We spent the double-noughts decade on a spending binge. The tens are payback time. It might take a while.
By we, I mean Europeans, North Americans and Australasians. The result has been to push along a redistribution of economic power.
Floyd Norris of the New York Times calculates that an investment spread across all “developed” markets, with all dividends reinvested (and investors “somehow avoided all taxes”), would have had an annual return through the 2000s of 0.2 per cent, “not enough to offset the transaction costs and far below inflation”. The United States return was “negative 2.3 per cent”.
By contrast, on Norris’s figures, in the “emerging” world China’s markets rose 9.7 per cent a year, India’s 14.1 per cent and Brazil’s 20 per cent. Among “developed” markets, only resource-based Canada (9.2 per cent) and Australia (12.7 per cent) were comparable. (New Zealand did 3.9 per cent.)
Norris’s decade is arbitrary. Compare end-1999 with end-1989 and the picture for the United States would look dizzyingly good at the end of the 1990s dotcom euphoria, just before that bubble burst.
But after that bust the United States Federal Reserve Board (central bank), under Alan Greenspan as chair, kept interest rates too low too long. Greenspan (and his intellectual cheerleader, Professor Ben Bernanke) did not figure prices might logically have been falling, not rising, as a result of China’s price-deflating manufacturing expansion and technology-driven price-deflation of services and some manufacturing.
Thus did Greenspan drift away from monetarist injunctions to keep an eye on the rapidly expanding money supply, which was in part driven by heavy borrowing by the government. He believed (backed by Bernanke) that markets were best left to self-regulate. Canny Adam Smith had caveats about that.
Left unregulated, bankers decamped to a new planet where money was unimaginably free. They took along trusting and gullible investors and borrowers. They pumped a huge property bubble. Greenspan and Bernanke believed central banks should not fight asset bubbles but clean up the mess afterwards. Bernanke, from 2006 Greenspan’s successor, has fittingly had that job.
Bernanke had a ready theory: the mess developed because Chinese saved too much and these savings had to go somewhere, so the “west” borrowed them.
Did the Chinese somehow force them to borrow? And did not China’s big savings came partly because its economy was doing real things on this planet?
The loans were splurged on houses and consumer goods. Governments binged on spending and tax cuts and now have huge budget deficits rescuing citizens and banks, piling high and rising government debt on top of high household debt.
Result: the “west” is seriously in hock to the “east”.
Those imbalances must be unpicked, whether slowly and grindingly (more likely) or suddenly and traumatically (less likely). And as they are unpicked the once-dominant “west” will be learning to live with a rising and often unruly “east” which does things differently.
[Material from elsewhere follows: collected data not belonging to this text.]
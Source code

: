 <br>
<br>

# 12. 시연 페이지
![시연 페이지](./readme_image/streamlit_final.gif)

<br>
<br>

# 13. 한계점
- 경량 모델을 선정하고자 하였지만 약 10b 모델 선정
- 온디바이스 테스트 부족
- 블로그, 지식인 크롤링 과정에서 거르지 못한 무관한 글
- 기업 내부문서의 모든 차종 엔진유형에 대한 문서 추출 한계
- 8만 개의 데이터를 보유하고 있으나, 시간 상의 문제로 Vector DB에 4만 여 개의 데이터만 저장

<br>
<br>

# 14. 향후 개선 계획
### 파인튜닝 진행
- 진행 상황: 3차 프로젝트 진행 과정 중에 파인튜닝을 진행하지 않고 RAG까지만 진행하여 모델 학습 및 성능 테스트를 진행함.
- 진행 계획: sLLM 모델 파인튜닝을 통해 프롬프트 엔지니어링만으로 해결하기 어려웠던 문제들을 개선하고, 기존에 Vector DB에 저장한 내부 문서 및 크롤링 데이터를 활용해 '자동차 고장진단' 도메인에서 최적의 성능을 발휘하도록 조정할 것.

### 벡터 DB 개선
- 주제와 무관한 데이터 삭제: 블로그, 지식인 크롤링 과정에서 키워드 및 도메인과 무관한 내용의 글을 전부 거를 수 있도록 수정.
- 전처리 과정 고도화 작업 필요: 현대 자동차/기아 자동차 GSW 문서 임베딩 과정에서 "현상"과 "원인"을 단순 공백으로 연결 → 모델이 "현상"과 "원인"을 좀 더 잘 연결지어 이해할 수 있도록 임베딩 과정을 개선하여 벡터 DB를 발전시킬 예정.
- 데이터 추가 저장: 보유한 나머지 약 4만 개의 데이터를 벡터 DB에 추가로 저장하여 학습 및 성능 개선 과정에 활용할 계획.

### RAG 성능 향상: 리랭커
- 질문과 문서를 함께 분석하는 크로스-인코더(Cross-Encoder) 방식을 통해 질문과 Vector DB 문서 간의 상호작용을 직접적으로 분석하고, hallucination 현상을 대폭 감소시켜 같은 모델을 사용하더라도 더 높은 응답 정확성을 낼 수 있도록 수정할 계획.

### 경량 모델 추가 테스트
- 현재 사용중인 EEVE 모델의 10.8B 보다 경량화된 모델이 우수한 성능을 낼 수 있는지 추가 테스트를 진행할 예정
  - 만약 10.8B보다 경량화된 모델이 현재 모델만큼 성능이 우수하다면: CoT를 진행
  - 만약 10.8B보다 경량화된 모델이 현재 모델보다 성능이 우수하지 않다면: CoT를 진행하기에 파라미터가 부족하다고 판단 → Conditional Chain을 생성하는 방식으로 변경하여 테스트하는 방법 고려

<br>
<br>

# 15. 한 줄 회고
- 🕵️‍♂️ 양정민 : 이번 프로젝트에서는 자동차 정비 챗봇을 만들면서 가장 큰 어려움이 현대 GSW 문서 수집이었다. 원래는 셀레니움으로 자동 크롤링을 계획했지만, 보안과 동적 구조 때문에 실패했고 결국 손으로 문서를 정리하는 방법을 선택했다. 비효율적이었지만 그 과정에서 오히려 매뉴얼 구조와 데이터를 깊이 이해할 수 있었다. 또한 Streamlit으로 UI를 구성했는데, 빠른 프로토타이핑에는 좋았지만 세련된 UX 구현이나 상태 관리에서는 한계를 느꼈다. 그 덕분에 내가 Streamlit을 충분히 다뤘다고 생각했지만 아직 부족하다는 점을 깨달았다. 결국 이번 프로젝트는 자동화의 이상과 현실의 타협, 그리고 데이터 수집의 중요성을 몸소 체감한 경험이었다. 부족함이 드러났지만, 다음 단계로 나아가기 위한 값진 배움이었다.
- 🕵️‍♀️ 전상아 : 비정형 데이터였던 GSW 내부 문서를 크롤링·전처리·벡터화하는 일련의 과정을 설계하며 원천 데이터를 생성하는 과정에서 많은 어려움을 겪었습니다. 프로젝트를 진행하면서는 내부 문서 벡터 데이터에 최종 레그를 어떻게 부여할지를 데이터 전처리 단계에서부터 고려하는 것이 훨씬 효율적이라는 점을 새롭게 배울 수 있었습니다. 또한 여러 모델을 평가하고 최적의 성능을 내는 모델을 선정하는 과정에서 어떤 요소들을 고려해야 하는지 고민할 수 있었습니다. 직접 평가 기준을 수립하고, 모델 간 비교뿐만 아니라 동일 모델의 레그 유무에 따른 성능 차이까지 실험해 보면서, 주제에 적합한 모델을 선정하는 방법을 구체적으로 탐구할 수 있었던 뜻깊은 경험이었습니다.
The long march towards freer trade, one of the great drivers of material growth, may take some detours, in part driven by climate change tangles. The World Trade Organisation’s tally of anti-dumping disputes was 437 in 2009, double 2008’s figure.
The “east’s” rise will also likely not be linear. It faces water shortages, particularly in China, India and south-east Asia, some food insecurity, institutional distortions and social tensions in China and maybe India, and competition for resources — including water and food-producing land, which some will try to secure by investing abroad.
There remain also huge differences in wealth within and between countries which, if they are not to incubate costly mayhem, need global economic growth to be strong.
The good news for the world for the 2010s is that there is no strong reason to think innovation will stall. Though history suggests there will not be a repeat in the 2010s of the ICT sunburst, the global capacity to grow material wealth should endure (if there are no big wars).
The good news for the “west” is that the “east” still needs its spending power and technologies.
The good news for New Zealand is that it has supplies the enriching “east” wants. It is resource-rich: water, food catching, producing and processing capacity and energy, including fossil fuels. The complication is that we haven’t saved enough so China and India are likely to own much more of our productive capacity by 2020.
Another complication is that Australia is more resource-rich (except in water but that can be coped with) and will go on vacuuming up materialistic, ambitious, able and resourceful New Zealanders of all occupational classes.
The upshot for this country: a decade of multiple adjustments, some not easy. To stay rich will require first-class tax and regulatory settings and an adventurous business culture.
The 2000s were the decade of illusory wealth. The 2010s are for realism and work.